* WHAT THE EXERCISE ASKS: Please work out how many lines in the material below contain the string "multiple", and answer with that number only.

--- START ---

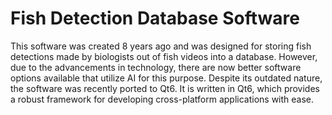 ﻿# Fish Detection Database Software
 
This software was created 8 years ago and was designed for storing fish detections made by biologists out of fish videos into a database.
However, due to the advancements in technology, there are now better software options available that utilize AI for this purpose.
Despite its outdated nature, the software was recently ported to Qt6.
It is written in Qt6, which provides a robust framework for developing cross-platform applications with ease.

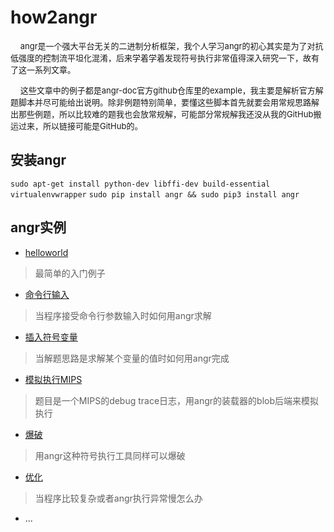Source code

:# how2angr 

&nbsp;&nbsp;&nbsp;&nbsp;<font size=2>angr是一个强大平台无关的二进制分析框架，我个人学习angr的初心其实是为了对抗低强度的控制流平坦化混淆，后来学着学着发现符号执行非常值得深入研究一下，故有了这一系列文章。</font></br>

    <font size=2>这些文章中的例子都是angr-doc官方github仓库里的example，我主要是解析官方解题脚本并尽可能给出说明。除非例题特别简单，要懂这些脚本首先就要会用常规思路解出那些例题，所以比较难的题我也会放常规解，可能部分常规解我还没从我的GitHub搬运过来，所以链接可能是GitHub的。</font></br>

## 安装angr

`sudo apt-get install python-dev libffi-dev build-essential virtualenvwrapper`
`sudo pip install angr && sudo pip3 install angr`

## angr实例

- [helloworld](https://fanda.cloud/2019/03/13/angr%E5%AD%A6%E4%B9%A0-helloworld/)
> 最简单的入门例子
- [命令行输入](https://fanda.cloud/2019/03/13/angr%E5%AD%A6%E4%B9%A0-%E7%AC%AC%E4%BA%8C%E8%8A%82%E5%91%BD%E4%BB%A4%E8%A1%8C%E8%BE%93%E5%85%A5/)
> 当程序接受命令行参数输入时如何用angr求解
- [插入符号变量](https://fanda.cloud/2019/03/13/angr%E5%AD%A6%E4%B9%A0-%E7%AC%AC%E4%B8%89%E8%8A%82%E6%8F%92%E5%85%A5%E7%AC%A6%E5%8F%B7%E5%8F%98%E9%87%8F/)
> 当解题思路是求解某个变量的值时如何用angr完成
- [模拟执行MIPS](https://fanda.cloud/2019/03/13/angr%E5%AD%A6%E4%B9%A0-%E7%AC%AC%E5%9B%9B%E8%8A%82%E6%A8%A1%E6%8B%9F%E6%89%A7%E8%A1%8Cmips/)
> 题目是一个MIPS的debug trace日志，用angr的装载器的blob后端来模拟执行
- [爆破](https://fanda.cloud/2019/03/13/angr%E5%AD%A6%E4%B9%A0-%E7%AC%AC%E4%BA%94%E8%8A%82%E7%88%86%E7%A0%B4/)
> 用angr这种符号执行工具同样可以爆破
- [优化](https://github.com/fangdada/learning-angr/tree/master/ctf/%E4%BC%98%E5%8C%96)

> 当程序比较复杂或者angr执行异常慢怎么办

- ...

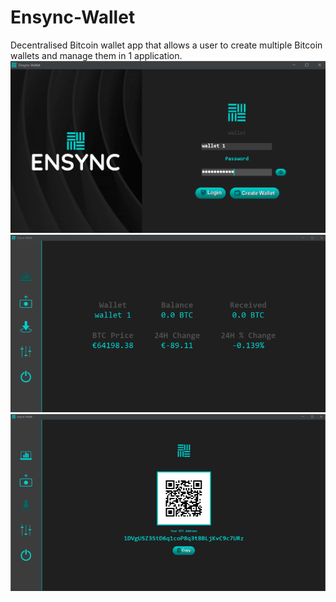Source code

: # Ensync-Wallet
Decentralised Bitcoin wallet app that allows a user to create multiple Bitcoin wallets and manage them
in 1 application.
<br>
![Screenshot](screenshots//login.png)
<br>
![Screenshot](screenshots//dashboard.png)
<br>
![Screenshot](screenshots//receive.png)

--- END ---
--- START ---

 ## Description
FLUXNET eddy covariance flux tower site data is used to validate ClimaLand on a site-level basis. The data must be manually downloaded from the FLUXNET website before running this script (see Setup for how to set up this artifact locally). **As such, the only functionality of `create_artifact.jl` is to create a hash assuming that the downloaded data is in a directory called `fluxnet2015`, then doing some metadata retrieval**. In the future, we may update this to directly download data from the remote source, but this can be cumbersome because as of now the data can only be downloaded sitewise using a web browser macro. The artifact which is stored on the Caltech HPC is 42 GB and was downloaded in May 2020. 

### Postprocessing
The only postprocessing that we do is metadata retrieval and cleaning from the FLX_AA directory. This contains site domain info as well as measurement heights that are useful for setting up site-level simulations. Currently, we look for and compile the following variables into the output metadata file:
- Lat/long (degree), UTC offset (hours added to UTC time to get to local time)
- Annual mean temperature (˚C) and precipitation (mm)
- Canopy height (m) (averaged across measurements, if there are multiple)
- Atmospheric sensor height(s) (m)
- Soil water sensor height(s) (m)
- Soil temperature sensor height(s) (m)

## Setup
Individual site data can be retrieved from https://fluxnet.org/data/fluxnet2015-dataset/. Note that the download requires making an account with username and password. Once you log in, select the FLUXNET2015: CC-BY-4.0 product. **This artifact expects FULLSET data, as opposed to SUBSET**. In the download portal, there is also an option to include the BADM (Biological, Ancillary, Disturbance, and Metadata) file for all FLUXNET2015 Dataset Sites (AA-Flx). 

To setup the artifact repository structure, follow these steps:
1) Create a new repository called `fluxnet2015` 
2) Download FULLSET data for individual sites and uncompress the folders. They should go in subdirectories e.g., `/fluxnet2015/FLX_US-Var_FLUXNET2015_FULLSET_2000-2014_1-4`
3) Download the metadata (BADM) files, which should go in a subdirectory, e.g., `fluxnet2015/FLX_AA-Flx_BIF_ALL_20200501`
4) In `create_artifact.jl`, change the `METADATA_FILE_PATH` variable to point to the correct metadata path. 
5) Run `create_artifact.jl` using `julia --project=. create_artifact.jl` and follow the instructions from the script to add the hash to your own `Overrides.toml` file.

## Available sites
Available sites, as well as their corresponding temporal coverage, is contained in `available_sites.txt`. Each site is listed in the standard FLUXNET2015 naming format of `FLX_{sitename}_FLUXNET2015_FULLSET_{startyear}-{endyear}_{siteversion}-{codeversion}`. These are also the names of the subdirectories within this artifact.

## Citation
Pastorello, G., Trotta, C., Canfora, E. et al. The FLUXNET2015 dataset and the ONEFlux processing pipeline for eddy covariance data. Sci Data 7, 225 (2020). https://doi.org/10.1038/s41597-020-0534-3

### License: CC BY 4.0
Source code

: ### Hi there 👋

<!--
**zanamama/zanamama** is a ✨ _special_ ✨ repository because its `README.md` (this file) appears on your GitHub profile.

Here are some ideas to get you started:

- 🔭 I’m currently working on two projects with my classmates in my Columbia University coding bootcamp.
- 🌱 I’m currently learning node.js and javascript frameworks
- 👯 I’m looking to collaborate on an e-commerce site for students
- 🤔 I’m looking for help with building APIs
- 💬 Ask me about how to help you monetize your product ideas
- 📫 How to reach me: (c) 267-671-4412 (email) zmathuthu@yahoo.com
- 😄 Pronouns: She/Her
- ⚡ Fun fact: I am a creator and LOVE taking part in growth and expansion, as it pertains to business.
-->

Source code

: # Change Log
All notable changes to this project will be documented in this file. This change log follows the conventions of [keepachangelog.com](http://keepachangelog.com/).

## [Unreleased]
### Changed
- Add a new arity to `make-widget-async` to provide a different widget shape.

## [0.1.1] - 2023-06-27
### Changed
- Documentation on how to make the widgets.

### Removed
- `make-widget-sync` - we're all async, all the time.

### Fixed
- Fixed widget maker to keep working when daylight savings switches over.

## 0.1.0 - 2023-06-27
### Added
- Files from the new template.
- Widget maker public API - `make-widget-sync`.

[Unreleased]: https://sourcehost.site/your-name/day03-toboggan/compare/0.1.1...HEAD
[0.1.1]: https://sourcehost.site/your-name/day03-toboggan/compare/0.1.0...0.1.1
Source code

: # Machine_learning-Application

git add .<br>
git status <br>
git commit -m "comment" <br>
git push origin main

--- END ---

* EXERCISE RESPONSE: 2